[Entries supplied Boundary: Start]

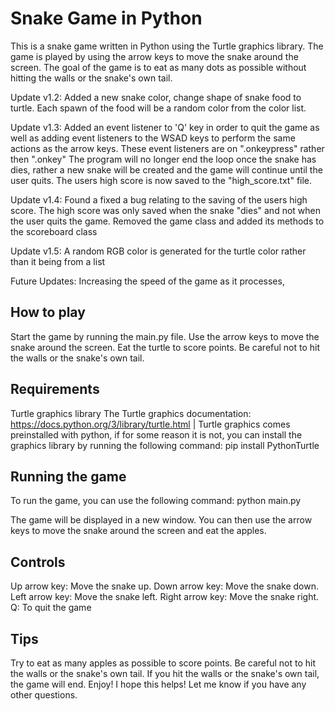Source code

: # Snake Game in Python

This is a snake game written in Python using the Turtle graphics library. The game is played by using the arrow keys to move the snake around the screen. The goal of the game is to eat as many dots as possible without hitting the walls or the snake's own tail.

Update v1.2: Added a new snake color, change shape of snake food to turtle. Each spawn of the food will be a random color from the color list.

Update v1.3: Added an event listener to 'Q' key in order to quit the game as well as adding event listeners to the WSAD keys to perform the same actions as the arrow keys. These event listeners are on ".onkeypress" rather then ".onkey" The program will no longer end the loop once the snake has dies, rather a new snake will be created and the game will continue until the user quits. The users high score is now saved to the "high_score.txt" file.

Update v1.4: Found a fixed a bug relating to the saving of the users high score. The high score was only saved when the snake "dies" and not when the user quits the game. Removed the game class and added its methods to the scoreboard class

Update v1.5: A random RGB color is generated for the turtle color rather than it being from a list

Future Updates: Increasing the speed of the game as it processes,

## How to play

Start the game by running the main.py file.
Use the arrow keys to move the snake around the screen.
Eat the turtle to score points.
Be careful not to hit the walls or the snake's own tail.

## Requirements

Turtle graphics library
The Turtle graphics documentation: https://docs.python.org/3/library/turtle.html | Turtle graphics comes preinstalled with python, if for some reason it is not, you can install the graphics library by running the following command: pip install PythonTurtle

## Running the game

To run the game, you can use the following command: python main.py

The game will be displayed in a new window. You can then use the arrow keys to move the snake around the screen and eat the apples.

## Controls

Up arrow key: Move the snake up.
Down arrow key: Move the snake down.
Left arrow key: Move the snake left.
Right arrow key: Move the snake right.
Q: To quit the game

## Tips

Try to eat as many apples as possible to score points.
Be careful not to hit the walls or the snake's own tail.
If you hit the walls or the snake's own tail, the game will end.
Enjoy!
I hope this helps! Let me know if you have any other questions.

[Entries supplied Boundary: End]

== Exercise brief ==
When you retype the data above, match every line exactly and leave the pictures behind.

== Task result ==
Source code

: # Snake Game in Python

This is a snake game written in Python using the Turtle graphics library. The game is played by using the arrow keys to move the snake around the screen. The goal of the game is to eat as many dots as possible without hitting the walls or the snake's own tail.

Update v1.2: Added a new snake color, change shape of snake food to turtle. Each spawn of the food will be a random color from the color list.

Update v1.3: Added an event listener to 'Q' key in order to quit the game as well as adding event listeners to the WSAD keys to perform the same actions as the arrow keys. These event listeners are on ".onkeypress" rather then ".onkey" The program will no longer end the loop once the snake has dies, rather a new snake will be created and the game will continue until the user quits. The users high score is now saved to the "high_score.txt" file.

Update v1.4: Found a fixed a bug relating to the saving of the users high score. The high score was only saved when the snake "dies" and not when the user quits the game. Removed the game class and added its methods to the scoreboard class

Update v1.5: A random RGB color is generated for the turtle color rather than it being from a list

Future Updates: Increasing the speed of the game as it processes,

## How to play

Start the game by running the main.py file.
Use the arrow keys to move the snake around the screen.
Eat the turtle to score points.
Be careful not to hit the walls or the snake's own tail.

## Requirements

Turtle graphics library
The Turtle graphics documentation: https://docs.python.org/3/library/turtle.html | Turtle graphics comes preinstalled with python, if for some reason it is not, you can install the graphics library by running the following command: pip install PythonTurtle

## Running the game

To run the game, you can use the following command: python main.py

The game will be displayed in a new window. You can then use the arrow keys to move the snake around the screen and eat the apples.

## Controls

Up arrow key: Move the snake up.
Down arrow key: Move the snake down.
Left arrow key: Move the snake left.
Right arrow key: Move the snake right.
Q: To quit the game

## Tips

Try to eat as many apples as possible to score points.
Be careful not to hit the walls or the snake's own tail.
If you hit the walls or the snake's own tail, the game will end.
Enjoy!
I hope this helps! Let me know if you have any other questions.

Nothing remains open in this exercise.